The November 10 edition of WWE SmackDown saw a major angle in the main event when Asuka joined Bayley, Kairi Sane, Dakota Kai, and Iyo Sky as a new member of Damage CTRL. It was a moment that many could see coming once the match was announced, but still, an angle that builds to something major in WWE.

Of course, WWE Survivor Series is on the horizon and this situation can easily turn into a match for either WarGames or the standard five-on-five contest. If the matches are kept at four-versus-four for WarGames, Bayley, Sane, Sky, and Asuka versus Bianca Belair, Charlotte Flair, Shotzi Blackheart, and one other individual (perhaps Mia Yim) is a suitable contest. It’s a big match that pits some of the top names on the main roster against each other. But this development has implications well beyond the upcoming PLE.

North American professional wrestling rarely presents a women’s faction as a top group in a main angle. Usually, these angles are built around the idea of a “Mean Girls” trope, with a group of women bullying others on the roster for the most superficial of issues. Look at Toxic Attraction as a recent example of such. The retooled Damage CTRL has the opportunity to be something else on a larger scale. A group of women focused on being the most dominant group centered around the WWE Women’s Champion.

And then there’s the fact that WWE has centered this group around three Asian women. While it may be too easy to predict expect Bayley to be jettisoned from the group. Asuka and Sane have several in-storyline reasons to despise her and when they jump Bayley, it will be well deserved. The seeds for Sky to turn on her are being planted as a part of the longer story between the two going all the way back to before Money in the Bank. It will be interesting to see what’s done with Kai. Expect her to be written off television a bit before coming back as Bayley’s partner when she’s cleared.

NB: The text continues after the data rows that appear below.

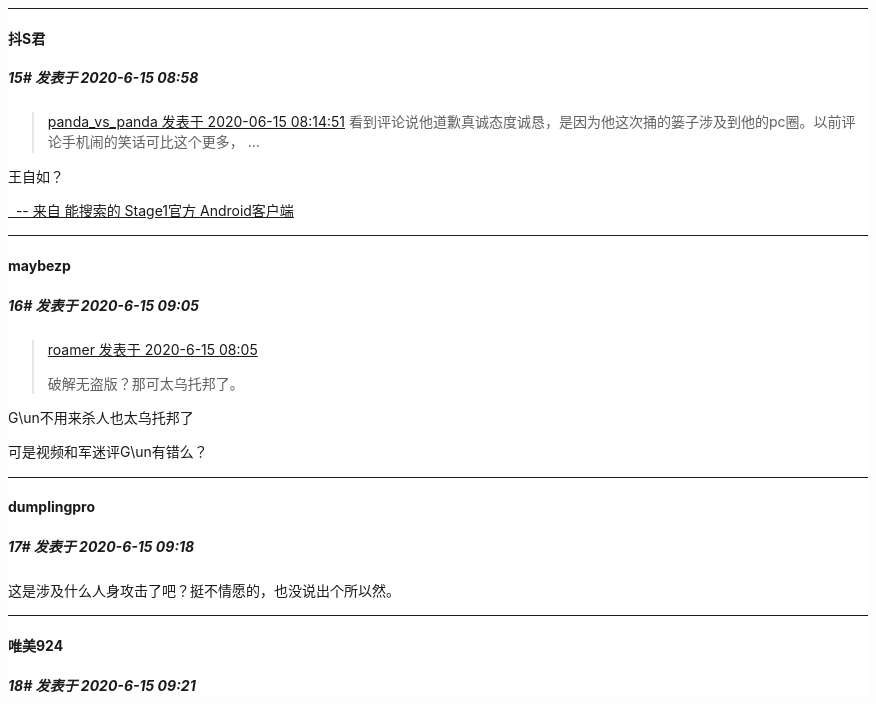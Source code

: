 





-----

####  抖S君  
##### 15#       发表于 2020-6-15 08:58



<blockquote><a href="httphttps://bbs.saraba1st.com/2b/forum.php?mod=redirect&amp;goto=findpost&amp;pid=47808477&amp;ptid=1941762" target="_blank">panda_vs_panda 发表于 2020-06-15 08:14:51</a>
看到评论说他道歉真诚态度诚恳，是因为他这次捅的篓子涉及到他的pc圈。以前评论手机闹的笑话可比这个更多， ...</blockquote>王自如？

[  -- 来自 能搜索的 Stage1官方 Android客户端](https://www.coolapk.com/apk/140634)







-----

####  maybezp  
##### 16#       发表于 2020-6-15 09:05



<blockquote><a href="httphttps://bbs.saraba1st.com/2b/forum.php?mod=redirect&amp;goto=findpost&amp;pid=47808440&amp;ptid=1941762" target="_blank">roamer 发表于 2020-6-15 08:05</a>

破解无盗版？那可太乌托邦了。</blockquote>
G\un不用来杀人也太乌托邦了

可是视频和军迷评G\un有错么？







-----

####  dumplingpro  
##### 17#       发表于 2020-6-15 09:18




这是涉及什么人身攻击了吧？挺不情愿的，也没说出个所以然。







-----

####  唯美924  
##### 18#       发表于 2020-6-15 09:21

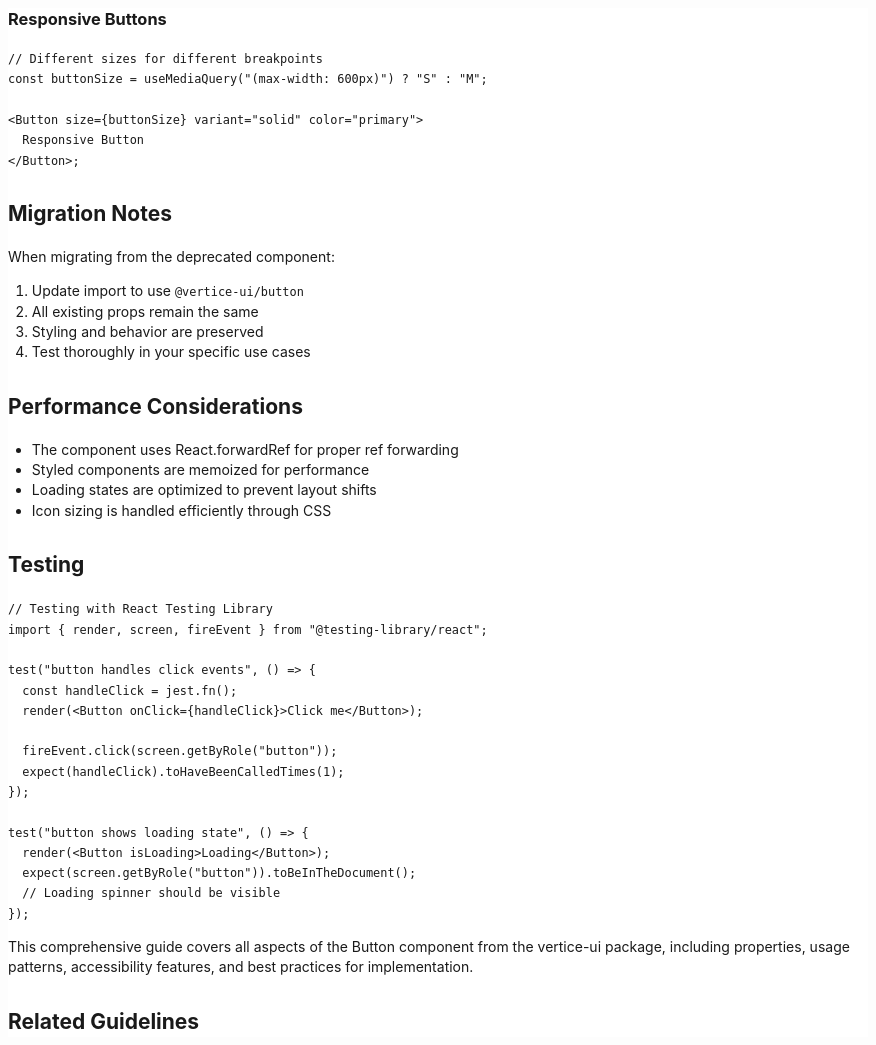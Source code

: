 ### Responsive Buttons

```tsx
// Different sizes for different breakpoints
const buttonSize = useMediaQuery("(max-width: 600px)") ? "S" : "M";

<Button size={buttonSize} variant="solid" color="primary">
  Responsive Button
</Button>;
```

## Migration Notes

When migrating from the deprecated component:

1. Update import to use `@vertice-ui/button`
2. All existing props remain the same
3. Styling and behavior are preserved
4. Test thoroughly in your specific use cases

## Performance Considerations

- The component uses React.forwardRef for proper ref forwarding
- Styled components are memoized for performance
- Loading states are optimized to prevent layout shifts
- Icon sizing is handled efficiently through CSS

## Testing

```tsx
// Testing with React Testing Library
import { render, screen, fireEvent } from "@testing-library/react";

test("button handles click events", () => {
  const handleClick = jest.fn();
  render(<Button onClick={handleClick}>Click me</Button>);

  fireEvent.click(screen.getByRole("button"));
  expect(handleClick).toHaveBeenCalledTimes(1);
});

test("button shows loading state", () => {
  render(<Button isLoading>Loading</Button>);
  expect(screen.getByRole("button")).toBeInTheDocument();
  // Loading spinner should be visible
});
```

This comprehensive guide covers all aspects of the Button component from the vertice-ui package, including properties, usage patterns, accessibility features, and best practices for implementation.

## Related Guidelines
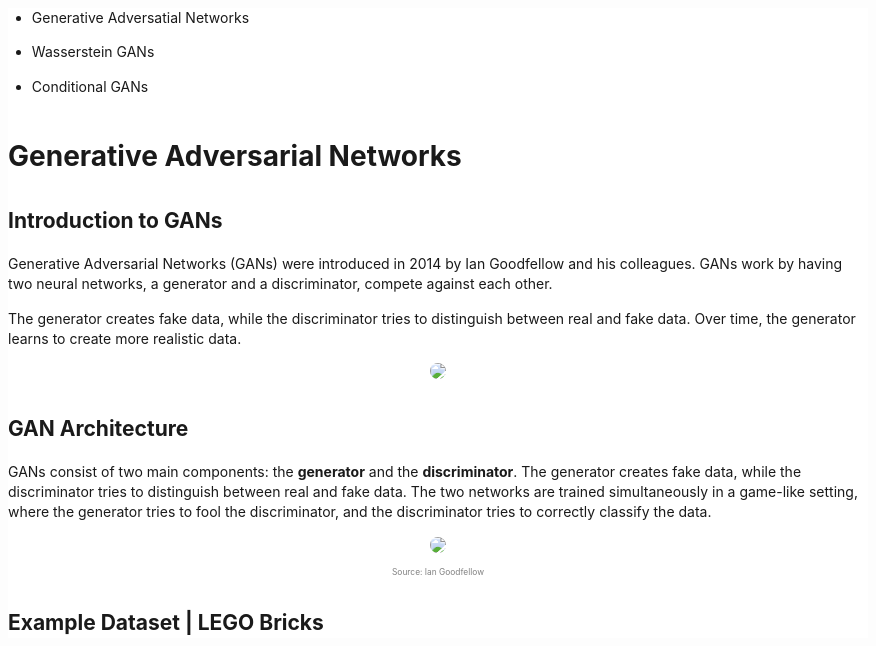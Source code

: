 - Generative Adversatial Networks
- Wasserstein GANs
- Conditional GANs

  </div>
  </div>
  <div class="c2" style="width: 50%; height: 100%;">
  <iframe src="https://drc-cs-9a3f6.firebaseapp.com/?label=Intro Poll" width="100%" height="100%" style="border-radius: 10px"></iframe>
  </div>

</div>



<div class="header-slide">

# Generative Adversarial Networks

</div>



## Introduction to GANs

Generative Adversarial Networks (GANs) were introduced in 2014 by Ian Goodfellow and his colleagues. GANs work by having two neural networks, a generator and a discriminator, compete against each other. 

The generator creates fake data, while the discriminator tries to distinguish between real and fake data. Over time, the generator learns to create more realistic data.

<div style='text-align: center;'>
   <img src='https://storage.googleapis.com/slide_assets/gan_lecture/gan_paper.png' style='border-radius: 10px; width: 50%;'>
   <p style='font-size: 0.6em; color: grey;'></p>
</div>



## GAN Architecture

GANs consist of two main components: the **generator** and the **discriminator**. The generator creates fake data, while the discriminator tries to distinguish between real and fake data. The two networks are trained simultaneously in a game-like setting, where the generator tries to fool the discriminator, and the discriminator tries to correctly classify the data.

<div style='text-align: center;'>
   <img src='https://storage.googleapis.com/slide_assets/gan_lecture/gan_overview.png' style='border-radius: 10px;'>
   <p style='font-size: 0.6em; color: grey;'>Source: Ian Goodfellow</p>
</div>



## Example Dataset | LEGO Bricks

But an angle centered around three Asian women who are famed Joshi performers is huge for WWE. This promotion has long faced criticism about its booking of people of color. That’s especially true with how performers of Asian descent have been treated. Most are booked to play tired stereotypes that fit Vince McMahon’s worldview. Or take situations like 2018 when Asuka and Shinsuke Nakamura won their respective Royal Rumbles just to both lose at WrestleMania that year. The disrespect shown to people is hard to ignore.

While this developing faction angle doesn’t solve all those historic issues at once, it is important to see on television today. The professional wrestling fanbase is a diverse group of people representing varying identities across the world. WWE taking the time to correctly build and present a faction of Japanese women who are some of the best wrestlers in the world will be a big moment for the promotion and the industry.